В этом году я задержался в Париже. Голову мне вскружила некая очаровательная юная леди, которая тем не менее оказалась настолько покорной дочерью, что обещала своим родителям не видеть, не слышать и даже не переписываться со мной в течение целого года. Мне пришлось согласиться с этим жестоким условием, поскольку я смутно надеялся, что такая уступчивость понравится родным моей красавицы. На все время испытательного срока я поклялся покинуть страну и никак не напоминать о себе целый год.
Естественно, время для меня текло ужасающе медленно. Ни моя семья, ни мои друзья, разумеется, не могли ничего рассказать мне об Алисе, а ее приятели и близкие отнюдь не торопились любезно утешить меня, хотя бы сообщив о ее здоровье и благополучии. Полгода я путешествовал по Европе, но сердце мое страдало и никакого удовольствия от странствий я не испытывал. В конце концов я остановился в Париже, чтобы держаться недалеко от Лондона – и броситься туда по первому же зову, если бы благосклонная фортуна вдруг сократила срок моего изгнания. Фраза «долго ждешь – больнее страдаешь» в моем случае была абсолютно верна, ибо в дополнение к острой тоске и желанию увидеть личико моей возлюбленной я денно и нощно терзался, поверит ли Алиса, что все это время я был достоин ее любви, храня ей безусловную верность. Поэтому каждое приключение, в которое я влипал, доставляло мне гораздо более острое удовольствие, чем обычно, поскольку последствия в прилагавшихся обстоятельствах могли бы стать для меня гораздо серьезнее, чем обычно.

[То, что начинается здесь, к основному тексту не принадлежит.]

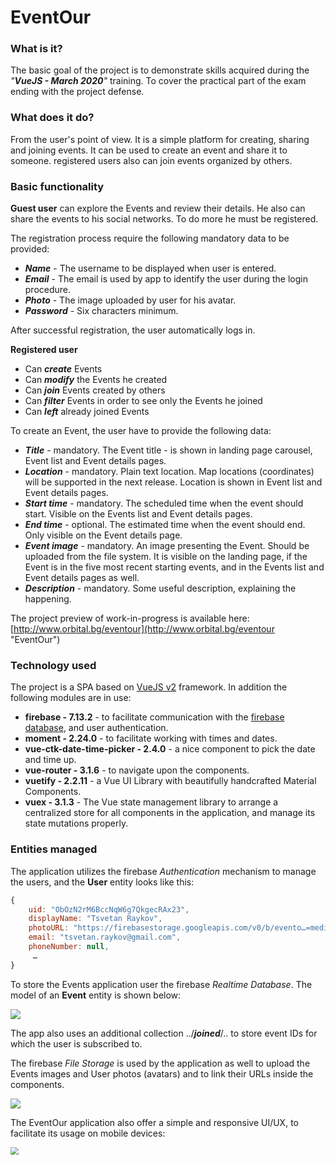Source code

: # EventOur

### What is it? 

The basic goal of the project is to demonstrate skills acquired during the *"**VueJS - March 2020**"* training. To cover the practical part of the exam ending with the project defense.

### What does it do?

From the user's point of view. It is a simple platform for creating, sharing and joining events. It can be used to create an event and share it to someone. registered users also can join events organized by others.

### Basic functionality

**Guest user** can explore the Events and review their details. He also can share the events to his social networks. To do more he must be registered.

The registration process require the following mandatory data to be provided:

*  ***Name*** - The username to be displayed when user is entered. 
*  ***Email*** - The email is used by app to identify the user during the login procedure.
*  ***Photo*** - The image uploaded by user for his avatar.
*  ***Password*** - Six characters minimum.

After successful registration, the user automatically logs in.

**Registered user** 

* Can ***create*** Events
* Can ***modify*** the Events he created
* Can ***join*** Events created by others
* Can ***filter*** Events in order to see only the Events he joined
* Can ***left*** already joined Events

To create an Event, the user have to provide the following data:

* ***Title*** - mandatory. The Event title - is shown in landing page carousel, Event list and Event details pages.
* ***Location*** - mandatory. Plain text location. Map locations (coordinates) will be supported in the next release. Location is shown in Event list and Event details pages. 
* ***Start time*** - mandatory. The scheduled time when the event should start. Visible on the Events list and Event details pages.
* ***End time*** - optional. The estimated time when the event should end. Only visible on the Event details page.
* ***Event image*** - mandatory. An image presenting the Event. Should be uploaded from the file system. It is visible on the landing page, if the Event is in the five most recent starting events, and in the Events list and Event details pages as well. 
* ***Description*** - mandatory. Some useful description, explaining the happening.

The project preview of work-in-progress is available here: 
[http://www.orbital.bg/eventour](http://www.orbital.bg/eventour "EventOur")  



### Technology used

The project is a SPA based on [VueJS v2](https://vuejs.org/v2/guide/) framework. In addition the following modules are in use:

* **firebase - 7.13.2** - to facilitate communication with the [firebase database](https://firebase.google.com/), and user authentication.
* **moment - 2.24.0** - to facilitate working with times and dates.
* **vue-ctk-date-time-picker - 2.4.0** - a nice component to pick the date and time up.
* **vue-router - 3.1.6** - to navigate upon the components.
* **vuetify - 2.2.11** - a Vue UI Library with beautifully handcrafted Material Components.
* **vuex - 3.1.3** -  The Vue state management library to arrange a centralized store for all components in the application, and manage its state mutations properly.

### Entities managed

The application utilizes the firebase *Authentication* mechanism to manage the users, and the **User** entity looks like this:

```javascript
{
	uid: "ObOzN2rM6BccNqW6g7QkgecRAx23",
	displayName: "Tsvetan Raykov",
	photoURL: "https://firebasestorage.googleapis.com/v0/b/evento…=media&token=bf59440a-55eb-44d9-b0a0-820786976d0a",
	email: "tsvetan.raykov@gmail.com",
	phoneNumber: null,
	 …
}
```

To store the Events application user the firebase *Realtime Database*. The model of an **Event** entity is shown below:

![](https://firebasestorage.googleapis.com/v0/b/eventour-63336.appspot.com/o/events%2F2020-04-14_22-43-14.png?alt=media&token=ea0112a4-b1a4-417a-af48-b10c0383b280)

The app also uses an additional collection ../***joined***/.. to store event IDs for which the user is subscribed to.

The firebase *File Storage* is used by the application as well to upload the Events images and User photos (avatars)  and to link their URLs inside the components. 

![](https://firebasestorage.googleapis.com/v0/b/eventour-63336.appspot.com/o/events%2F2020-04-14_23-06-38.png?alt=media&token=3a165881-651d-40c9-8d8b-9b49856b04d2)



The EventOur application also offer a simple and responsive UI/UX, to facilitate its usage on mobile devices:

<img src="http://www.orbital.bg/eventour/2020-04-15_00-24-14.gif" style="zoom: 80%;" />




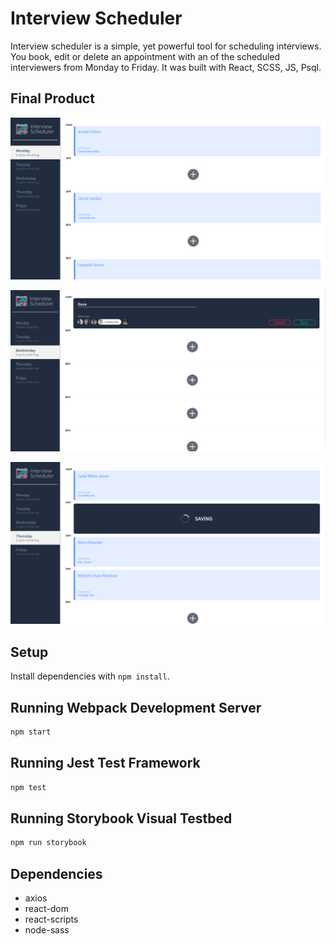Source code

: # Interview Scheduler

Interview scheduler is a simple, yet powerful tool for scheduling interviews. You book, edit or delete an appointment with an of the scheduled interviewers from Monday to Friday. It was built with React, SCSS, JS, Psql.

## Final Product

!["Showing appointments booked"](https://github.com/davidOnaolapo/scheduler/blob/master/docs/Show_appointments.png?raw=true)

!["The form for booking an interview"](https://github.com/davidOnaolapo/scheduler/blob/master/docs/appointment_form.png?raw=true)

!["Saving an appointment"](https://github.com/davidOnaolapo/scheduler/blob/master/docs/saving_appointment.png?raw=true)

## Setup

Install dependencies with `npm install`.

## Running Webpack Development Server

```sh
npm start
```

## Running Jest Test Framework

```sh
npm test
```

## Running Storybook Visual Testbed

```sh
npm run storybook
```
## Dependencies

- axios
- react-dom
- react-scripts
- node-sass


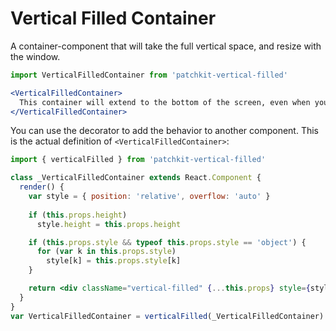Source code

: # Vertical Filled Container

A container-component that will take the full vertical space, and resize with the window.

```jsx
import VerticalFilledContainer from 'patchkit-vertical-filled'

<VerticalFilledContainer>
  This container will extend to the bottom of the screen, even when you resize.
</VerticalFilledContainer>
```

You can use the decorator to add the behavior to another component.
This is the actual definition of `<VerticalFilledContainer>`:

```jsx
import { verticalFilled } from 'patchkit-vertical-filled'

class _VerticalFilledContainer extends React.Component {
  render() {
    var style = { position: 'relative', overflow: 'auto' }
    
    if (this.props.height)
      style.height = this.props.height

    if (this.props.style && typeof this.props.style == 'object') {
      for (var k in this.props.style)
        style[k] = this.props.style[k]
    }

    return <div className="vertical-filled" {...this.props} style={style}>{this.props.children||''}</div>
  }
}
var VerticalFilledContainer = verticalFilled(_VerticalFilledContainer)
```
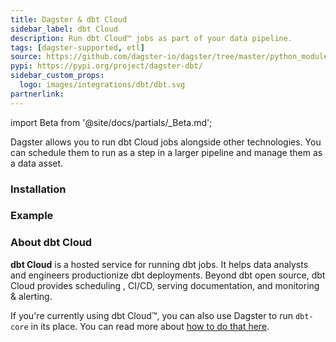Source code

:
 ```yaml
---
title: Dagster & dbt Cloud
sidebar_label: dbt Cloud
description: Run dbt Cloud™ jobs as part of your data pipeline.
tags: [dagster-supported, etl]
source: https://github.com/dagster-io/dagster/tree/master/python_modules/libraries/dagster-dbt
pypi: https://pypi.org/project/dagster-dbt/
sidebar_custom_props:
  logo: images/integrations/dbt/dbt.svg
partnerlink:
---
```


import Beta from '@site/docs/partials/\_Beta.md';

<Beta />

Dagster allows you to run dbt Cloud jobs alongside other technologies. You can schedule them to run as a step in a larger pipeline and manage them as a data asset.

### Installation

<PackageInstallInstructions packageName="dagster-dbt" />

### Example

<CodeExample path="docs_snippets/docs_snippets/integrations/dbt_cloud.py" language="python" />

### About dbt Cloud

**dbt Cloud** is a hosted service for running dbt jobs. It helps data analysts and engineers productionize dbt deployments. Beyond dbt open source, dbt Cloud provides scheduling , CI/CD, serving documentation, and monitoring & alerting.

If you're currently using dbt Cloud™, you can also use Dagster to run `dbt-core` in its place. You can read more about [how to do that here](https://dagster.io/blog/migrate-off-dbt-cloud).

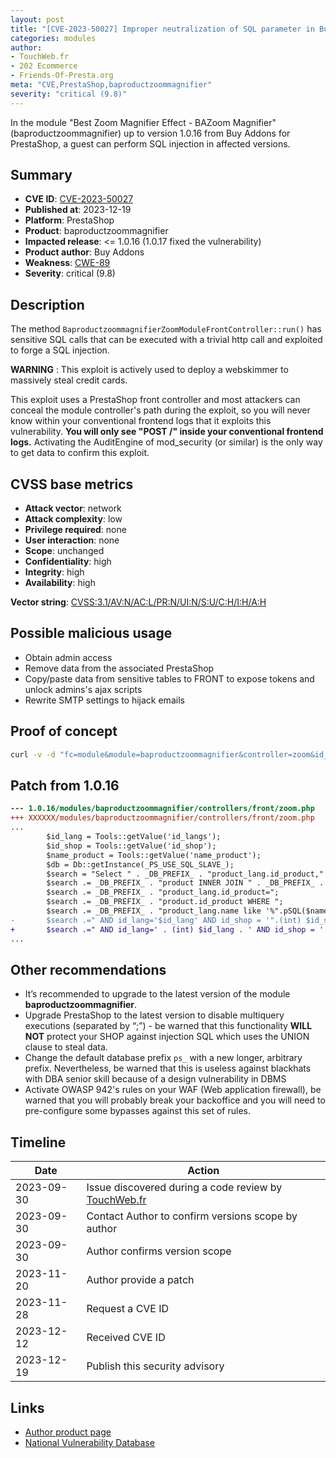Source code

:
 ```yaml
---
layout: post
title: "[CVE-2023-50027] Improper neutralization of SQL parameter in Buy Addons - Best Zoom Magnifier Effect - BAZoom Magnifier module for PrestaShop"
categories: modules
author:
- TouchWeb.fr
- 202 Ecommerce
- Friends-Of-Presta.org
meta: "CVE,PrestaShop,baproductzoommagnifier"
severity: "critical (9.8)"
---
```


In the module "Best Zoom Magnifier Effect - BAZoom Magnifier" (baproductzoommagnifier) up to version 1.0.16 from Buy Addons for PrestaShop, a guest can perform SQL injection in affected versions.

## Summary

* **CVE ID**: [CVE-2023-50027](https://cve.mitre.org/cgi-bin/cvename.cgi?name=CVE-2023-50027)
* **Published at**: 2023-12-19
* **Platform**: PrestaShop
* **Product**: baproductzoommagnifier
* **Impacted release**: <= 1.0.16 (1.0.17 fixed the vulnerability)
* **Product author**: Buy Addons
* **Weakness**: [CWE-89](https://cwe.mitre.org/data/definitions/89.html)
* **Severity**: critical (9.8)

## Description

The method `BaproductzoommagnifierZoomModuleFrontController::run()` has sensitive SQL calls that can be executed with a trivial http call and exploited to forge a SQL injection.

**WARNING** : This exploit is actively used to deploy a webskimmer to massively steal credit cards.

This exploit uses a PrestaShop front controller and most attackers can conceal the module controller's path during the exploit, so you will never know within your conventional frontend logs that it exploits this vulnerability. **You will only see "POST /" inside your conventional frontend logs.** Activating the AuditEngine of mod_security (or similar) is the only way to get data to confirm this exploit.

## CVSS base metrics

* **Attack vector**: network
* **Attack complexity**: low
* **Privilege required**: none
* **User interaction**: none
* **Scope**: unchanged
* **Confidentiality**: high
* **Integrity**: high
* **Availability**: high

**Vector string**: [CVSS:3.1/AV:N/AC:L/PR:N/UI:N/S:U/C:H/I:H/A:H](https://nvd.nist.gov/vuln-metrics/cvss/v3-calculator?vector=AV:N/AC:L/PR:N/UI:N/S:U/C:H/I:H/A:H)

## Possible malicious usage

* Obtain admin access
* Remove data from the associated PrestaShop
* Copy/paste data from sensitive tables to FRONT to expose tokens and unlock admins's ajax scripts
* Rewrite SMTP settings to hijack emails


## Proof of concept

```bash
curl -v -d "fc=module&module=baproductzoommagnifier&controller=zoom&id_langs=1';select(0x73656C65637420736C656570283432293B)INTO@a;prepare`b`from@a;execute`b`;--" 'https://preprod.X/'
```

## Patch from 1.0.16

```diff
--- 1.0.16/modules/baproductzoommagnifier/controllers/front/zoom.php
+++ XXXXXX/modules/baproductzoommagnifier/controllers/front/zoom.php
...
        $id_lang = Tools::getValue('id_langs');
        $id_shop = Tools::getValue('id_shop');
        $name_product = Tools::getValue('name_product');
        $db = Db::getInstance(_PS_USE_SQL_SLAVE_);
        $search = "Select " . _DB_PREFIX_ . "product_lang.id_product," . _DB_PREFIX_ . "product_lang.name from ";
        $search .= _DB_PREFIX_ . "product INNER JOIN " . _DB_PREFIX_ . "product_lang ON " ;
        $search .= _DB_PREFIX_ . "product_lang.id_product=";
        $search .= _DB_PREFIX_ . "product.id_product WHERE ";
        $search .= _DB_PREFIX_ . "product_lang.name like '%".pSQL($name_product)."%'";
-       $search .=" AND id_lang='$id_lang' AND id_shop = '".(int) $id_shop."'";
+       $search .=" AND id_lang=' . (int) $id_lang . ' AND id_shop = ' . (int) $id_shop . '";
...
```

## Other recommendations

* It’s recommended to upgrade to the latest version of the module **baproductzoommagnifier**.
* Upgrade PrestaShop to the latest version to disable multiquery executions (separated by “;”) - be warned that this functionality **WILL NOT** protect your SHOP against injection SQL which uses the UNION clause to steal data.
* Change the default database prefix `ps_` with a new longer, arbitrary prefix. Nevertheless, be warned that this is useless against blackhats with DBA senior skill because of a design vulnerability in DBMS
* Activate OWASP 942's rules on your WAF (Web application firewall), be warned that you will probably break your backoffice and you will need to pre-configure some bypasses against this set of rules.

## Timeline

| Date | Action |
|--|--|
| 2023-09-30 | Issue discovered during a code review by [TouchWeb.fr](https://www.touchweb.fr) |
| 2023-09-30 | Contact Author to confirm versions scope by author |
| 2023-09-30 | Author confirms version scope |
| 2023-11-20 | Author provide a patch |
| 2023-11-28 | Request a CVE ID |
| 2023-12-12 | Received CVE ID |
| 2023-12-19 | Publish this security advisory |

## Links

* [Author product page](https://buy-addons.com/store/prestashop/module/product-page/best-zoom-magnifier-effect-bazoom-magnifier.html)
* [National Vulnerability Database](https://nvd.nist.gov/vuln/detail/CVE-2023-50027)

Как полагается приличному путешественнику, за первый месяц жизни в Париже я посетил и перепробовал все что можно и на второй месяц должен был сам изыскивать для себя развлечения. Досыта наездившись по всем прославленным предместьям, я открыл для себя, что во всех путеводителях между отмеченными точками, обязательными к посещению, расстилается terra incognita, абсолютно не охваченная гидами. Итак, я приступил к собственным исследованиям и, отыскав что-нибудь любопытное, возвращался туда же и на следующий день.